Search the data for the word "zostanie". Reproduce every line where it is found.

(Records for this task)

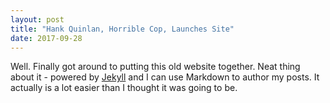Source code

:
 ```yaml
---
layout: post
title: "Hank Quinlan, Horrible Cop, Launches Site"
date: 2017-09-28
---
```


Well. Finally got around to putting this old website together. Neat thing about it - powered by [Jekyll](http://jekyllrb.com) and I can use Markdown to author my posts. It actually is a lot easier than I thought it was going to be.
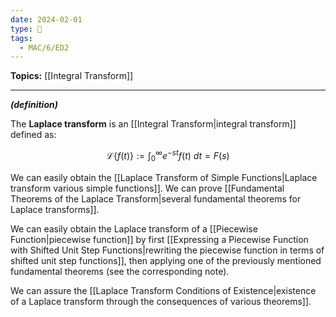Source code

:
 ```yaml
---
date: 2024-02-01
type: 🧠
tags:
  - MAC/6/ED2
---
```


**Topics:** [[Integral Transform]]

---

_**(definition)**_

The **Laplace transform** is an [[Integral Transform|integral transform]] defined as:

$$
\mathcal{L}\{f(t)\} := \int_{0}^{\infty} e^{-st} f(t) \ dt = F(s)
$$

We can easily obtain the [[Laplace Transform of Simple Functions|Laplace transform various simple functions]]. We can prove [[Fundamental Theorems of the Laplace Transform|several fundamental theorems for Laplace transforms]]. 

We can easily obtain the Laplace transform of a [[Piecewise Function|piecewise function]] by first [[Expressing a Piecewise Function with Shifted Unit Step Functions|rewriting the piecewise function in terms of shifted unit step functions]], then applying one of the previously mentioned fundamental theorems (see the corresponding note).

We can assure the [[Laplace Transform Conditions of Existence|existence of a Laplace transform through the consequences of various theorems]].
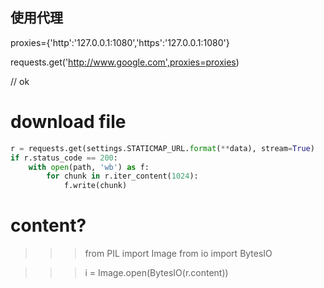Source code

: ## 使用代理

proxies={'http':'127.0.0.1:1080','https':'127.0.0.1:1080'}

requests.get('http://www.google.com',proxies=proxies)

// ok

# download file
```python
r = requests.get(settings.STATICMAP_URL.format(**data), stream=True)
if r.status_code == 200:
    with open(path, 'wb') as f:
        for chunk in r.iter_content(1024):
            f.write(chunk)
```

# content?
>>> from PIL import Image
>>> from io import BytesIO

>>> i = Image.open(BytesIO(r.content))
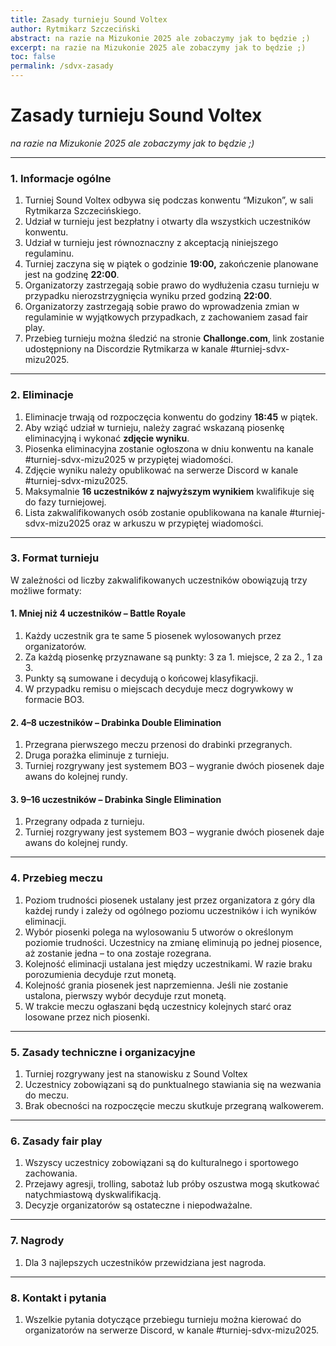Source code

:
```yaml
---
title: Zasady turnieju Sound Voltex
author: Rytmikarz Szczeciński
abstract: na razie na Mizukonie 2025 ale zobaczymy jak to będzie ;)
excerpt: na razie na Mizukonie 2025 ale zobaczymy jak to będzie ;)
toc: false
permalink: /sdvx-zasady
---
```


# Zasady turnieju Sound Voltex

*na razie na Mizukonie 2025 ale zobaczymy jak to będzie ;)*

------



### **1. Informacje ogólne**

1. Turniej Sound Voltex odbywa się podczas konwentu “Mizukon”, w sali Rytmikarza Szczecińskiego.
2. Udział w turnieju jest bezpłatny i otwarty dla wszystkich uczestników konwentu.
3. Udział w turnieju jest równoznaczny z akceptacją niniejszego regulaminu.
4. Turniej zaczyna się w piątek o godzinie **19:00,** zakończenie planowane jest na godzinę **22:00**.
5. Organizatorzy zastrzegają sobie prawo do wydłużenia czasu turnieju w przypadku nierozstrzygnięcia wyniku przed godziną **22:00**.
6. Organizatorzy zastrzegają sobie prawo do wprowadzenia zmian w regulaminie w wyjątkowych przypadkach, z zachowaniem zasad fair play.
7. Przebieg turnieju można śledzić na stronie **Challonge.com**, link zostanie udostępniony na Discordzie Rytmikarza w kanale #turniej-sdvx-mizu2025.



------



### **2. Eliminacje**

1. Eliminacje trwają od rozpoczęcia konwentu do godziny **18:45** w piątek.
2. Aby wziąć udział w turnieju, należy zagrać wskazaną piosenkę eliminacyjną i wykonać **zdjęcie wyniku**.
3. Piosenka eliminacyjna zostanie ogłoszona w dniu konwentu na kanale #turniej-sdvx-mizu2025 w przypiętej wiadomości.
4. Zdjęcie wyniku należy opublikować na serwerze Discord w kanale #turniej-sdvx-mizu2025.
5. Maksymalnie **16 uczestników z najwyższym wynikiem** kwalifikuje się do fazy turniejowej.
6. Lista zakwalifikowanych osób zostanie opublikowana na kanale #turniej-sdvx-mizu2025 oraz w arkuszu w przypiętej wiadomości.



------



### **3. Format turnieju**

W zależności od liczby zakwalifikowanych uczestników obowiązują trzy możliwe formaty:

#### **1. Mniej niż 4 uczestników –** **Battle Royale**

1. Każdy uczestnik gra te same 5 piosenek wylosowanych przez organizatorów.
2. Za każdą piosenkę przyznawane są punkty: 3 za 1. miejsce, 2 za 2., 1 za 3.
3. Punkty są sumowane i decydują o końcowej klasyfikacji.
4. W przypadku remisu o miejscach decyduje mecz dogrywkowy w formacie BO3.

#### **2. 4–8 uczestników –** **Drabinka Double Elimination**

1. Przegrana pierwszego meczu przenosi do drabinki przegranych.
2. Druga porażka eliminuje z turnieju.
3. Turniej rozgrywany jest systemem BO3 – wygranie dwóch piosenek daje awans do kolejnej rundy.

#### **3. 9–16 uczestników –** **Drabinka Single Elimination**

1. Przegrany odpada z turnieju.
2. Turniej rozgrywany jest systemem BO3 – wygranie dwóch piosenek daje awans do kolejnej rundy.



------



### **4. Przebieg meczu**

1. Poziom trudności piosenek ustalany jest przez organizatora z góry dla każdej rundy i zależy od ogólnego poziomu uczestników i ich wyników eliminacji.
2. Wybór piosenki polega na wylosowaniu 5 utworów o określonym poziomie trudności. Uczestnicy na zmianę eliminują po jednej piosence, aż zostanie jedna – to ona zostaje rozegrana.
3. Kolejność eliminacji ustalana jest między uczestnikami. W razie braku porozumienia decyduje rzut monetą.
4. Kolejność grania piosenek jest naprzemienna. Jeśli nie zostanie ustalona, pierwszy wybór decyduje rzut monetą.
5. W trakcie meczu ogłaszani będą uczestnicy kolejnych starć oraz losowane przez nich piosenki.



------



### **5. Zasady techniczne i organizacyjne**

1. Turniej rozgrywany jest na stanowisku z Sound Voltex
2. Uczestnicy zobowiązani są do punktualnego stawiania się na wezwania do meczu.
3. Brak obecności na rozpoczęcie meczu skutkuje przegraną walkowerem.



------



### **6. Zasady fair play**

1. Wszyscy uczestnicy zobowiązani są do kulturalnego i sportowego zachowania.
2. Przejawy agresji, trolling, sabotaż lub próby oszustwa mogą skutkować natychmiastową dyskwalifikacją.
3. Decyzje organizatorów są ostateczne i niepodważalne.



------



### **7. Nagrody**

1. Dla 3 najlepszych uczestników przewidziana jest nagroda.



------



### **8. Kontakt i pytania**

1. Wszelkie pytania dotyczące przebiegu turnieju można kierować do organizatorów na serwerze Discord, w kanale #turniej-sdvx-mizu2025.
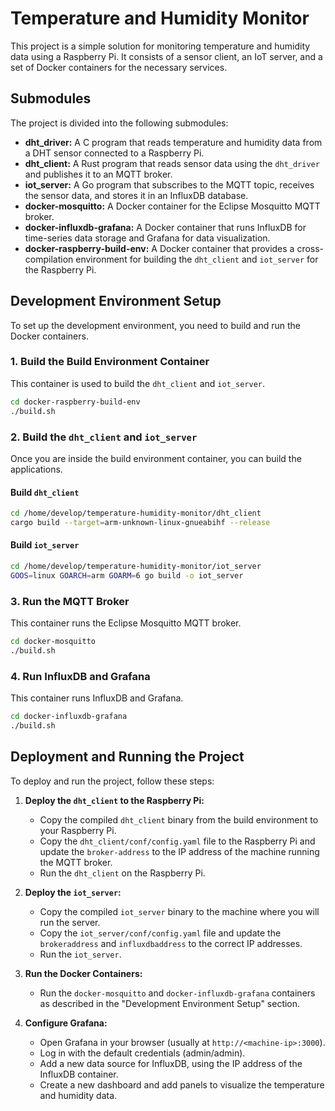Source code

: # Temperature and Humidity Monitor

This project is a simple solution for monitoring temperature and humidity data using a Raspberry Pi. It consists of a sensor client, an IoT server, and a set of Docker containers for the necessary services.

## Submodules

The project is divided into the following submodules:

*   **dht_driver:** A C program that reads temperature and humidity data from a DHT sensor connected to a Raspberry Pi.
*   **dht_client:** A Rust program that reads sensor data using the `dht_driver` and publishes it to an MQTT broker.
*   **iot_server:** A Go program that subscribes to the MQTT topic, receives the sensor data, and stores it in an InfluxDB database.
*   **docker-mosquitto:** A Docker container for the Eclipse Mosquitto MQTT broker.
*   **docker-influxdb-grafana:** A Docker container that runs InfluxDB for time-series data storage and Grafana for data visualization.
*   **docker-raspberry-build-env:** A Docker container that provides a cross-compilation environment for building the `dht_client` and `iot_server` for the Raspberry Pi.

## Development Environment Setup

To set up the development environment, you need to build and run the Docker containers.

### 1. Build the Build Environment Container

This container is used to build the `dht_client` and `iot_server`.

```bash
cd docker-raspberry-build-env
./build.sh
```

### 2. Build the `dht_client` and `iot_server`

Once you are inside the build environment container, you can build the applications.

#### Build `dht_client`

```bash
cd /home/develop/temperature-humidity-monitor/dht_client
cargo build --target=arm-unknown-linux-gnueabihf --release
```

#### Build `iot_server`

```bash
cd /home/develop/temperature-humidity-monitor/iot_server
GOOS=linux GOARCH=arm GOARM=6 go build -o iot_server
```

### 3. Run the MQTT Broker

This container runs the Eclipse Mosquitto MQTT broker.

```bash
cd docker-mosquitto
./build.sh
```

### 4. Run InfluxDB and Grafana

This container runs InfluxDB and Grafana.

```bash
cd docker-influxdb-grafana
./build.sh
```

## Deployment and Running the Project

To deploy and run the project, follow these steps:

1.  **Deploy the `dht_client` to the Raspberry Pi:**
    *   Copy the compiled `dht_client` binary from the build environment to your Raspberry Pi.
    *   Copy the `dht_client/conf/config.yaml` file to the Raspberry Pi and update the `broker-address` to the IP address of the machine running the MQTT broker.
    *   Run the `dht_client` on the Raspberry Pi.

2.  **Deploy the `iot_server`:**
    *   Copy the compiled `iot_server` binary to the machine where you will run the server.
    *   Copy the `iot_server/conf/config.yaml` file and update the `brokeraddress` and `influxdbaddress` to the correct IP addresses.
    *   Run the `iot_server`.

3.  **Run the Docker Containers:**
    *   Run the `docker-mosquitto` and `docker-influxdb-grafana` containers as described in the "Development Environment Setup" section.

4.  **Configure Grafana:**
    *   Open Grafana in your browser (usually at `http://<machine-ip>:3000`).
    *   Log in with the default credentials (admin/admin).
    *   Add a new data source for InfluxDB, using the IP address of the InfluxDB container.
    *   Create a new dashboard and add panels to visualize the temperature and humidity data.
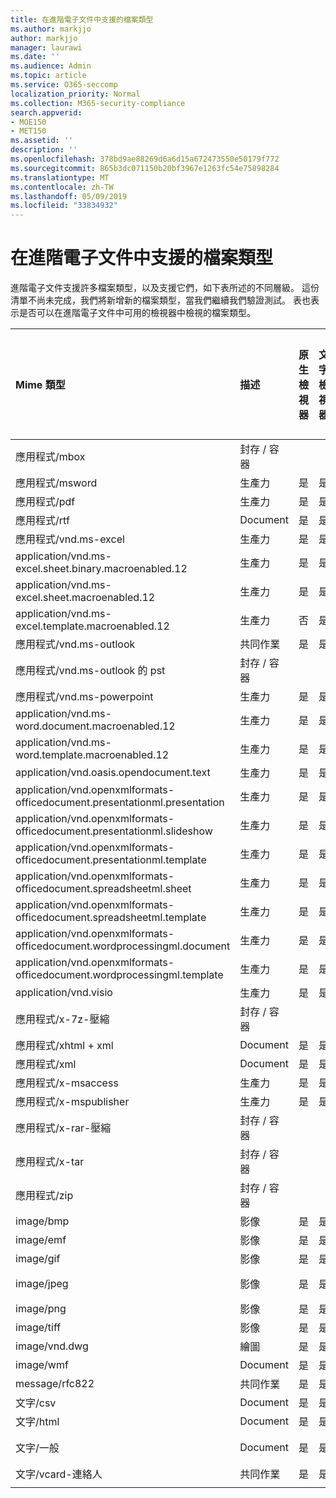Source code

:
 ```yaml
---
title: 在進階電子文件中支援的檔案類型
ms.author: markjjo
author: markjjo
manager: laurawi
ms.date: ''
ms.audience: Admin
ms.topic: article
ms.service: O365-seccomp
localization_priority: Normal
ms.collection: M365-security-compliance
search.appverid:
- MOE150
- MET150
ms.assetid: ''
description: ''
ms.openlocfilehash: 378bd9ae88269d6a6d15a672473550e50179f772
ms.sourcegitcommit: 865b3dc071150b20bf3967e1263fc54e75898284
ms.translationtype: MT
ms.contentlocale: zh-TW
ms.lasthandoff: 05/09/2019
ms.locfileid: "33834932"
---
```

# <a name="supported-file-types-in-advanced-ediscovery"></a>在進階電子文件中支援的檔案類型

進階電子文件支援許多檔案類型，以及支援它們，如下表所述的不同層級。 這份清單不尚未完成，我們將新增新的檔案類型，當我們繼續我們驗證測試。 表也表示是否可以在進階電子文件中可用的檢視器中檢視的檔案類型。

| Mime 類型 | 描述 | 原生檢視器 | 文字檢視器 | 加上註解檢視器 | 容器擷取 | Extensions |
| :- | :- | :- | :- | :- | :- | :- |
| 應用程式/mbox | 封存 / 容器 |  |  |  | 是 | .mbox |
| 應用程式/msword | 生產力 | 是 | 是 | 是 |  | .doc;.dat |
| 應用程式/pdf | 生產力 | 是 | 是 | 是 |  | .pdf |
| 應用程式/rtf | Document | 是 | 是 | 是 |  | .rtf;。doc |
| 應用程式/vnd.ms-excel | 生產力 | 是 | 是 | 是 |  | .xls;.dat |
| application/vnd.ms-excel.sheet.binary.macroenabled.12 | 生產力 | 是 | 是 | 否 |  | .xlsb |
| application/vnd.ms-excel.sheet.macroenabled.12 | 生產力 | 是 | 是 | 是 |  | .xlsm |
| application/vnd.ms-excel.template.macroenabled.12 | 生產力 | 否 | 是 | 否 |  | .xltm |
| 應用程式/vnd.ms-outlook | 共同作業 | 是 | 是 | 是 |  | .msg |
| 應用程式/vnd.ms-outlook 的 pst | 封存 / 容器 |  |  |  | 是 | .pst |
| 應用程式/vnd.ms-powerpoint | 生產力 | 是 | 是 | 是 |  | .ppt，.pps;。pot |
| application/vnd.ms-word.document.macroenabled.12 | 生產力 | 是 | 是 | 是 |  | .docm |
| application/vnd.ms-word.template.macroenabled.12 | 生產力 | 是 | 是 | 是 |  | .dotm |
| application/vnd.oasis.opendocument.text | 生產力 | 是 | 是 | 是 |  | .odt;  |
| application/vnd.openxmlformats-officedocument.presentationml.presentation | 生產力 | 是 | 是 | 是 |  | .pptx |
| application/vnd.openxmlformats-officedocument.presentationml.slideshow | 生產力 | 是 | 是 | 是 |  | .ppsx |
| application/vnd.openxmlformats-officedocument.presentationml.template | 生產力 | 是 | 是 | 是 |  | .potx |
| application/vnd.openxmlformats-officedocument.spreadsheetml.sheet | 生產力 | 是 | 是 | 是 |  | .xlsx |
| application/vnd.openxmlformats-officedocument.spreadsheetml.template | 生產力 | 是 | 是 | 是 |  | .xltx |
| application/vnd.openxmlformats-officedocument.wordprocessingml.document | 生產力 | 是 | 是 | 是 |  | .docx |
| application/vnd.openxmlformats-officedocument.wordprocessingml.template | 生產力 | 是 | 是 | 是 |  | .dotx |
| application/vnd.visio | 生產力 | 是 | 是 | 是 |  | .vsd |
| 應用程式/x-7z-壓縮 | 封存 / 容器 |  |  |  | 是 | .7z |
| 應用程式/xhtml + xml | Document | 是 | 是 | 是 |  | .xhtml |
| 應用程式/xml | Document | 是 | 是 | 是 |  | .xml |
| 應用程式/x-msaccess | 生產力 | 是 | 是 | 是 |  | .mdb |
| 應用程式/x-mspublisher | 生產力 | 是 | 是 | 是 |  | .pub |
| 應用程式/x-rar-壓縮 | 封存 / 容器 |  |  |  | 是 | .rar |
| 應用程式/x-tar | 封存 / 容器 |  |  |  | 是 | .tar |
| 應用程式/zip | 封存 / 容器 |  |  |  | 是 | .zip |
| image/bmp | 影像 | 是 | 是 | 是 |  | .bmp |
| image/emf | 影像 | 是 | 是 | 是 |  | .emf |
| image/gif | 影像 | 是 | 是 | 是 |  | .gif |
| image/jpeg | 影像 | 是 | 是 | 是 |  | .jpg、.jpeg、.dat;。jpgt |
| image/png | 影像 | 是 | 是 | 是 |  | .png |
| image/tiff | 影像 | 是 | 是 | 是 |  | .tif |
| image/vnd.dwg | 繪圖 | 是 | 是 | 是 |  | .dwg;。dxf; |
| image/wmf | Document | 是 | 是 | 是 |  | .wmf |
| message/rfc822 | 共同作業 | 是 | 是 | 是 |  | .eml |
| 文字/csv | Document | 是 | 是 | 是 |  | .csv |
| 文字/html | Document | 是 | 是 | 是 |  | .html;。shtml;.htm |
| 文字/一般 | Document | 是 | 是 | 是 |  | .txt;.css;。詐騙、.pl、.csv、.dat |
| 文字/vcard-連絡人 | 共同作業 | 是 | 是 | 是 |  | .vcf |
||||||||
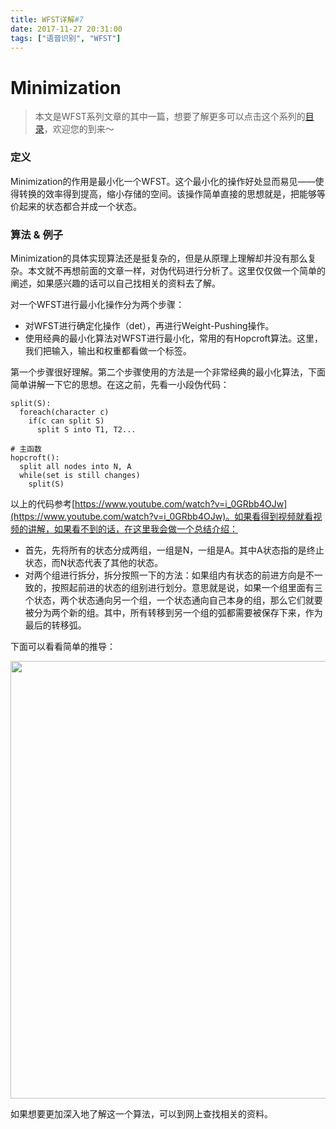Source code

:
 ```yaml
---
title: WFST详解#7
date: 2017-11-27 20:31:00
tags: ["语音识别", "WFST"]
---
```

# Minimization

> 本文是WFST系列文章的其中一篇，想要了解更多可以点击这个系列的[目录](https://blog.harryfyodor.xyz/2017/12/10/wfst-catalogue/)，欢迎您的到来～

### 定义

Minimization的作用是最小化一个WFST。这个最小化的操作好处显而易见——使得转换的效率得到提高，缩小存储的空间。该操作简单直接的思想就是，把能够等价起来的状态都合并成一个状态。

### 算法 & 例子
Minimization的具体实现算法还是挺复杂的，但是从原理上理解却并没有那么复杂。本文就不再想前面的文章一样，对伪代码进行分析了。这里仅仅做一个简单的阐述，如果感兴趣的话可以自己找相关的资料去了解。

对一个WFST进行最小化操作分为两个步骤：
* 对WFST进行确定化操作（det），再进行Weight-Pushing操作。
* 使用经典的最小化算法对WFST进行最小化，常用的有Hopcroft算法。这里，我们把输入，输出和权重都看做一个标签。

第一个步骤很好理解。第二个步骤使用的方法是一个非常经典的最小化算法，下面简单讲解一下它的思想。在这之前，先看一小段伪代码：
```
split(S):
  foreach(character c)
    if(c can split S)
      split S into T1, T2...

# 主函数
hopcroft():
  split all nodes into N, A
  while(set is still changes)
    split(S)
```
以上的代码参考[https://www.youtube.com/watch?v=i_0GRbb4OJw](https://www.youtube.com/watch?v=i_0GRbb4OJw)。如果看得到视频就看视频的讲解，如果看不到的话，在这里我会做一个总结介绍：

* 首先，先将所有的状态分成两组，一组是N，一组是A。其中A状态指的是终止状态，而N状态代表了其他的状态。
* 对两个组进行拆分，拆分按照一下的方法：如果组内有状态的前进方向是不一致的，按照起前进的状态的组别进行划分。意思就是说，如果一个组里面有三个状态，两个状态通向另一个组，一个状态通向自己本身的组，那么它们就要被分为两个新的组。其中，所有转移到另一个组的弧都需要被保存下来，作为最后的转移弧。

下面可以看看简单的推导：

<img src="minimization.jpg" style="margin-left:50%;transform: translateX(-50%); height: 700px;">

如果想要更加深入地了解这一个算法，可以到网上查找相关的资料。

(End Records for this task)

Solution for this exercise:
7. Przebieg turnieju można śledzić na stronie **Challonge.com**, link zostanie udostępniony na Discordzie Rytmikarza w kanale #turniej-sdvx-mizu2025.
3. Piosenka eliminacyjna zostanie ogłoszona w dniu konwentu na kanale #turniej-sdvx-mizu2025 w przypiętej wiadomości.
6. Lista zakwalifikowanych osób zostanie opublikowana na kanale #turniej-sdvx-mizu2025 oraz w arkuszu w przypiętej wiadomości.
2. Wybór piosenki polega na wylosowaniu 5 utworów o określonym poziomie trudności. Uczestnicy na zmianę eliminują po jednej piosence, aż zostanie jedna – to ona zostaje rozegrana.
4. Kolejność grania piosenek jest naprzemienna. Jeśli nie zostanie ustalona, pierwszy wybór decyduje rzut monetą.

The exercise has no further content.